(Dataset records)
═══
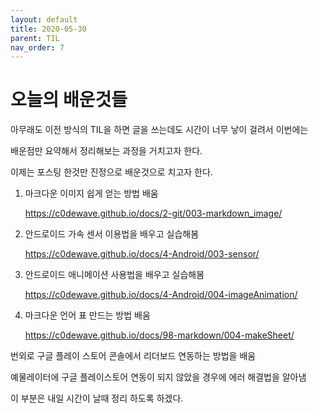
 ```yaml
---
layout: default
title: 2020-05-30
parent: TIL
nav_order: 7
---
```


# 오늘의 배운것들

아무래도 이전 방식의 TIL을 하면 글을 쓰는데도 시간이 너무 낳이 걸려서 이번에는 

배운점만 요약해서 정리해보는 과정을 거치고자 한다.

이제는 포스팅 한것만 진정으로 배운것으로 치고자 한다.

1. 마크다운 이미지 쉽게 얻는 방법 배움

    https://c0dewave.github.io/docs/2-git/003-markdown_image/

2. 안드로이드 가속 센서 이용법을 배우고 실습해봄

    https://c0dewave.github.io/docs/4-Android/003-sensor/

3. 안드로이드 애니메이션 사용법을 배우고 실습해봄

    https://c0dewave.github.io/docs/4-Android/004-imageAnimation/

4. 마크다운 언어 표 만드는 방법 배움

    https://c0dewave.github.io/docs/98-markdown/004-makeSheet/

번외로 구글 플레이 스토어 콘솔에서 리더보드 연동하는 방법을 배움

예물레이터에 구글 플레이스토어 연동이 되지 않았을 경우에 에러 해결법을 알아냄
 
이 부분은 내일 시간이 날때 정리 하도록 하겠다.
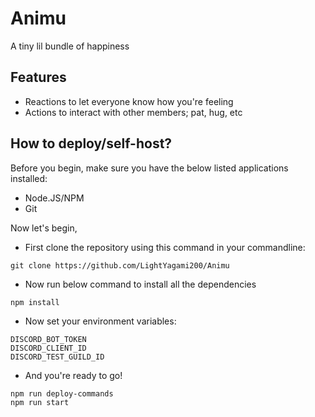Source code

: # Animu

A tiny lil bundle of happiness

## Features

- Reactions to let everyone know how you're feeling
- Actions to interact with other members; pat, hug, etc

## How to deploy/self-host?

Before you begin, make sure you have the below listed applications installed:

- Node.JS/NPM
- Git

Now let's begin,

- First clone the repository using this command in your commandline:

```
git clone https://github.com/LightYagami200/Animu
```

- Now run below command to install all the dependencies

```
npm install
```

- Now set your environment variables:

```
DISCORD_BOT_TOKEN
DISCORD_CLIENT_ID
DISCORD_TEST_GUILD_ID
```

- And you're ready to go!

```
npm run deploy-commands
npm run start
```
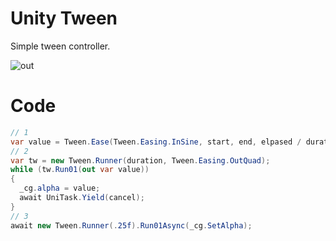 # Unity Tween
Simple tween controller.

![out](https://github.com/user-attachments/assets/826b897a-62e7-446b-a71a-5d68b35b208b)


# Code

```c#
// 1
var value = Tween.Ease(Tween.Easing.InSine, start, end, elpased / duration);
// 2 
var tw = new Tween.Runner(duration, Tween.Easing.OutQuad);
while (tw.Run01(out var value))
{
  _cg.alpha = value;
  await UniTask.Yield(cancel);
}
// 3
await new Tween.Runner(.25f).Run01Async(_cg.SetAlpha);
```
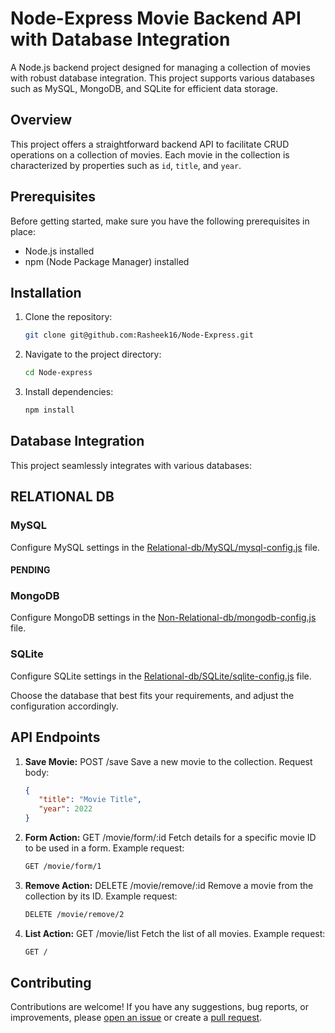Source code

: # Node-Express Movie Backend API with Database Integration

A Node.js backend project designed for managing a collection of movies with robust database integration. This project supports various databases such as MySQL, MongoDB, and SQLite for efficient data storage.

## Overview

This project offers a straightforward backend API to facilitate CRUD operations on a collection of movies. Each movie in the collection is characterized by properties such as `id`, `title`, and `year`.

## Prerequisites

Before getting started, make sure you have the following prerequisites in place:

- Node.js installed
- npm (Node Package Manager) installed

## Installation

1. Clone the repository:

   ```bash
   git clone git@github.com:Rasheek16/Node-Express.git
   ```

2. Navigate to the project directory:

   ```bash
   cd Node-express
   ```

3. Install dependencies:

   ```bash
   npm install
   ```

## Database Integration

This project seamlessly integrates with various databases:
## RELATIONAL DB
### MySQL

Configure MySQL settings in the [Relational-db/MySQL/mysql-config.js](Relational-db/MySQL/mysql-config.js) file.

#### PENDING
### MongoDB

Configure MongoDB settings in the [Non-Relational-db/mongodb-config.js](config/mongodb-config.js) file. 


### SQLite

Configure SQLite settings in the [Relational-db/SQLite/sqlite-config.js](Relational-db/config/sqlite-config.js) file.

Choose the database that best fits your requirements, and adjust the configuration accordingly.

## API Endpoints

1. **Save Movie:** POST /save
   Save a new movie to the collection.
   Request body:
   ```json
   {
      "title": "Movie Title",
      "year": 2022
   }
   ```

2. **Form Action:** GET /movie/form/:id
   Fetch details for a specific movie ID to be used in a form.
   Example request:
   ```bash
   GET /movie/form/1
   ```

3. **Remove Action:** DELETE /movie/remove/:id
   Remove a movie from the collection by its ID.
   Example request:
   ```bash
   DELETE /movie/remove/2
   ```

4. **List Action:** GET /movie/list
   Fetch the list of all movies.
   Example request:
   ```bash
   GET /
   ```

## Contributing

Contributions are welcome! If you have any suggestions, bug reports, or improvements, please [open an issue](https://github.com/Rasheek16/Node-Express/issues) or create a [pull request](https://github.com/Rasheek16/Node-Express/pulls).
═══
Where a line of the entries contains "DELETE", report that line.

| OUTPUT OF THE EXERCISE |
3. **Remove Action:** DELETE /movie/remove/:id
   DELETE /movie/remove/2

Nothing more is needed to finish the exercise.